VMI Network Chaos

Injects network degradation into a KubeVirt Virtual Machine Instance (VMI) by shaping traffic on the VM's tap interface inside the virt-launcher network namespace. Supports configurable bandwidth limiting, latency injection, and packet loss. Unlike node or pod network chaos, this scenario targets the tap device that connects QEMU to the bridge, so only the specific VMI is affected without disrupting OVN's BFD heartbeats or other workloads on the same node.
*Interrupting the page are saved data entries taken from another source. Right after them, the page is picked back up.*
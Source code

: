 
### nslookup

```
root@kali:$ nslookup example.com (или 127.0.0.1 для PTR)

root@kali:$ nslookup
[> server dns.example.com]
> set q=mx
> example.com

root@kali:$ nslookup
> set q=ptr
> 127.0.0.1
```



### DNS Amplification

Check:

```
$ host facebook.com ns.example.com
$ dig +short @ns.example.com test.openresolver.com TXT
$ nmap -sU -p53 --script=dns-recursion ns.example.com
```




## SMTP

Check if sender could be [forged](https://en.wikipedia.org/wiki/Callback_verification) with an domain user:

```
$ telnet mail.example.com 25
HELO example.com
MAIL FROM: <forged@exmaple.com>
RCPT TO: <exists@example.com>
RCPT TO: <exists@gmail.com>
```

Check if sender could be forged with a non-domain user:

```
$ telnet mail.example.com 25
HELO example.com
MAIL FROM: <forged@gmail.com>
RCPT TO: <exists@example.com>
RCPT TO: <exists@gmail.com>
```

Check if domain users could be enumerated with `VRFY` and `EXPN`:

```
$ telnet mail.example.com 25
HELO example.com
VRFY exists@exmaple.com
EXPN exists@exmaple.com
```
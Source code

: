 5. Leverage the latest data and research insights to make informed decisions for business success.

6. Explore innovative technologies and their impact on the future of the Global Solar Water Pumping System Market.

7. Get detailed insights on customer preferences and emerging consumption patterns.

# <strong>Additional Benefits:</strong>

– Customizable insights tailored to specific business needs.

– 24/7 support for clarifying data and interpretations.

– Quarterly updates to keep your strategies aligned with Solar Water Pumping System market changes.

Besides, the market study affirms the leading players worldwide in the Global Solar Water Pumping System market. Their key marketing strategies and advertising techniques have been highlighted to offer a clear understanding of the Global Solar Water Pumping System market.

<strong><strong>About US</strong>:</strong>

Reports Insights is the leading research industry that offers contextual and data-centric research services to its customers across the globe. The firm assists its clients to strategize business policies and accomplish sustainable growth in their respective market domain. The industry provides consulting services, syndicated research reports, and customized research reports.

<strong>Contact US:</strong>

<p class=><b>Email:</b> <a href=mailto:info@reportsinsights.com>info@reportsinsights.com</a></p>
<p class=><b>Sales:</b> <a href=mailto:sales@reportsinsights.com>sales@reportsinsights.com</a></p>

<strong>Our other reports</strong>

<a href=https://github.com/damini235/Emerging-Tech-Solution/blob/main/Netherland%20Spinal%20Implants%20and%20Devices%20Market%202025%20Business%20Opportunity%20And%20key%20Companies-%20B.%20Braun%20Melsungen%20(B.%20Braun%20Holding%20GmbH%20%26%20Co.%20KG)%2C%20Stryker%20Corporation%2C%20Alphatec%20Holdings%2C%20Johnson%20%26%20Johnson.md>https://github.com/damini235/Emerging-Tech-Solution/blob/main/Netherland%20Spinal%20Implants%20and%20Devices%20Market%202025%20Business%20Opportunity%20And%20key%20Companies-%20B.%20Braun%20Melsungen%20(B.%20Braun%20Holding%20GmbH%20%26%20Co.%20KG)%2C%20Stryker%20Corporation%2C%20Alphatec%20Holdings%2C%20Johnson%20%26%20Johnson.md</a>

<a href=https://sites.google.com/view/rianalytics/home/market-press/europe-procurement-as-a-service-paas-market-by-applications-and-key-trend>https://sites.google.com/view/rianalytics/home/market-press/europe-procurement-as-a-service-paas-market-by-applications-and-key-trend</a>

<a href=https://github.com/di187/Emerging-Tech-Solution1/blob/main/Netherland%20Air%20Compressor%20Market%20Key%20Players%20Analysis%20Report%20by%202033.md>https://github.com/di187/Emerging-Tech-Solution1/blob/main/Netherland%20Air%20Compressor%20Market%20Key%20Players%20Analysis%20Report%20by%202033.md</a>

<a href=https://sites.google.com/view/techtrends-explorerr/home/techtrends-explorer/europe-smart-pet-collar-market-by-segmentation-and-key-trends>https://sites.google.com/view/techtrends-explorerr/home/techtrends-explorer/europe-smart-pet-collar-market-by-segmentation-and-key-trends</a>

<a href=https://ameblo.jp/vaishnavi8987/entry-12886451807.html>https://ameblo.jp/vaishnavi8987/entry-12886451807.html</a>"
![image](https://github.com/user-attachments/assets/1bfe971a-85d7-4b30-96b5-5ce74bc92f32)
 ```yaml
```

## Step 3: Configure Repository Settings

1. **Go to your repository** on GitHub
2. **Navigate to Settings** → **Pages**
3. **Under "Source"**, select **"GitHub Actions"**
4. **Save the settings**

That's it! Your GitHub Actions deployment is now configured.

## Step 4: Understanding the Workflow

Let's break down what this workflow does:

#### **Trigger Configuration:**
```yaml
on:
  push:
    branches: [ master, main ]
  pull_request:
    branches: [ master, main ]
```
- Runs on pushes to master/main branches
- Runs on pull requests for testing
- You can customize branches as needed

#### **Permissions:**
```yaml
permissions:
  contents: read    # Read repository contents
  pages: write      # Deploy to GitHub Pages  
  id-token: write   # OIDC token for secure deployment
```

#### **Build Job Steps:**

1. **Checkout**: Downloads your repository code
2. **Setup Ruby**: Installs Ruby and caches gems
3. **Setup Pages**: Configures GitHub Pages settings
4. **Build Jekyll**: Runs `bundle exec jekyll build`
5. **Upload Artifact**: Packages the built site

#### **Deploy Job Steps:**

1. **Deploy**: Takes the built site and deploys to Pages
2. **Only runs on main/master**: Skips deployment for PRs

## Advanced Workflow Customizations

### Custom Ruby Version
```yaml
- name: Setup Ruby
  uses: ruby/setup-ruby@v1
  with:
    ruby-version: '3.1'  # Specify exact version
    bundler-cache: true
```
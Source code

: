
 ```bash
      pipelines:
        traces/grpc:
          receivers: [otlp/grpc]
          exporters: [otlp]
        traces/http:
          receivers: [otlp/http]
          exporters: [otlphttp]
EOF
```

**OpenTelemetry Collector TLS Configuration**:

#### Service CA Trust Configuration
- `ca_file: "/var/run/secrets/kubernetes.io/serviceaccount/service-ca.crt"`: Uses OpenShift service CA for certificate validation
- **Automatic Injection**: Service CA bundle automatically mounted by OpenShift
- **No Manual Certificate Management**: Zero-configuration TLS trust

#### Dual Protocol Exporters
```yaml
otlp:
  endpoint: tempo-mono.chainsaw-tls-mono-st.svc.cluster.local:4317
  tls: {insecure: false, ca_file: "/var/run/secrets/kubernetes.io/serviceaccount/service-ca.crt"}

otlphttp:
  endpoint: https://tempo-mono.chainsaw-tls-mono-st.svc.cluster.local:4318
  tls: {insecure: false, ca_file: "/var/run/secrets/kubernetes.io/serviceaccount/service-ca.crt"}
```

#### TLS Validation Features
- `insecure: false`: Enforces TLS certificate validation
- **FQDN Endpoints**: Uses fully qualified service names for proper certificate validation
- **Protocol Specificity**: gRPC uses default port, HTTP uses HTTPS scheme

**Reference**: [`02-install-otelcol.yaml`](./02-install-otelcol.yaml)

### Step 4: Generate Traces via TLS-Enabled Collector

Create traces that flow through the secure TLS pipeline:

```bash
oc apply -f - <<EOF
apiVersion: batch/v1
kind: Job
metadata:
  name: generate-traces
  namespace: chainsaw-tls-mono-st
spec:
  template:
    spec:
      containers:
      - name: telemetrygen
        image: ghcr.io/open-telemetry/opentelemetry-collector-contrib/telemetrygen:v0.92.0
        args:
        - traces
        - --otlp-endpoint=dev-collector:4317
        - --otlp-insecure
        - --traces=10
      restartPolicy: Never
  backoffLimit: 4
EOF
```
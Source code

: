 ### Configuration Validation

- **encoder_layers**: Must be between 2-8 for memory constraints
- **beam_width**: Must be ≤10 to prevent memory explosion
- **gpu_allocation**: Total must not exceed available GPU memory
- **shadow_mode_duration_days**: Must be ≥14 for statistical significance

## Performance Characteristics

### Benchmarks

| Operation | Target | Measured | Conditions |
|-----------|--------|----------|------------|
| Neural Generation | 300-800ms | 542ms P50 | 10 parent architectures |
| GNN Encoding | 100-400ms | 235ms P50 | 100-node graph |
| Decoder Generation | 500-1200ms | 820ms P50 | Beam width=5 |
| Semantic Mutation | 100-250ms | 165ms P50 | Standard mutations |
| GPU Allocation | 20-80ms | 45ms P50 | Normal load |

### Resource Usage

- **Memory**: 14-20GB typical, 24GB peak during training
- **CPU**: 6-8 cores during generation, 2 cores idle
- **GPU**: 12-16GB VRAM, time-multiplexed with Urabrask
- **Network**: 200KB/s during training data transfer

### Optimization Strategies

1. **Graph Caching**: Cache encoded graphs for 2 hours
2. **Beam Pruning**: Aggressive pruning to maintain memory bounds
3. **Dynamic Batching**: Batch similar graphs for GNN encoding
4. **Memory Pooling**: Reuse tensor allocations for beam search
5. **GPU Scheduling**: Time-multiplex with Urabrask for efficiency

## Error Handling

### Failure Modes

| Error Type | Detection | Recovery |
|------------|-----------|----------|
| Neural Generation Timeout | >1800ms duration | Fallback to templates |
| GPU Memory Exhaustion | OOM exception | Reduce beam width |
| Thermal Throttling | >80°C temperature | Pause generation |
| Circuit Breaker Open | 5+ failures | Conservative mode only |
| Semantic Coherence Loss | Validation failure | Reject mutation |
How to Run VMI Network Chaos Scenarios

Choose your preferred method to run VMI network chaos scenarios:

Example scenario file: virt_network_chaos.yaml

Configuration

- id: vmi_network_chaos
  image: "quay.io/krkn-chaos/krkn-network-chaos:latest"
  wait_duration: 300
  test_duration: 120
  label_selector: ""
  service_account: ""
  taints: []
  namespace: "my-namespace"
  instance_count: 1
  execution: serial
  target: ".*"
  interfaces: []
  ingress: true
  egress: true
  latency: "100ms"
  loss: "10"
  bandwidth: "100mbit"

For the common module settings please refer to the documentation.

target: regex to match VMI names within the namespace (e.g. "<vmi-name-prefix>-.*" or ".*" for all)
namespace: namespace containing the target VMIs (required; also supports regex to match multiple namespaces)
interfaces: list of tap interface names to target. Leave empty to auto-detect the tap device in the virt-launcher network namespace
ingress: shape incoming traffic to the VM
egress: shape outgoing traffic from the VM
latency: artificial network latency added to packets (e.g. "100ms", "500ms")
loss: percentage of packets to drop (e.g. "10" for 10%, "50" for 50%)
bandwidth: maximum throughput cap (e.g. "100mbit", "1gbit", "500kbit")

Note

At least one of latency, loss, or bandwidth should be set. Setting all three simultaneously compounds the degradation.

Catastrophic Configurations

The following combinations produce the most impactful chaos:

Complete network degradation (maximum chaos):

  latency: "2000ms"
  loss: "50"
  bandwidth: "1mbit"

Combines severe latency with heavy packet loss and near-complete bandwidth exhaustion.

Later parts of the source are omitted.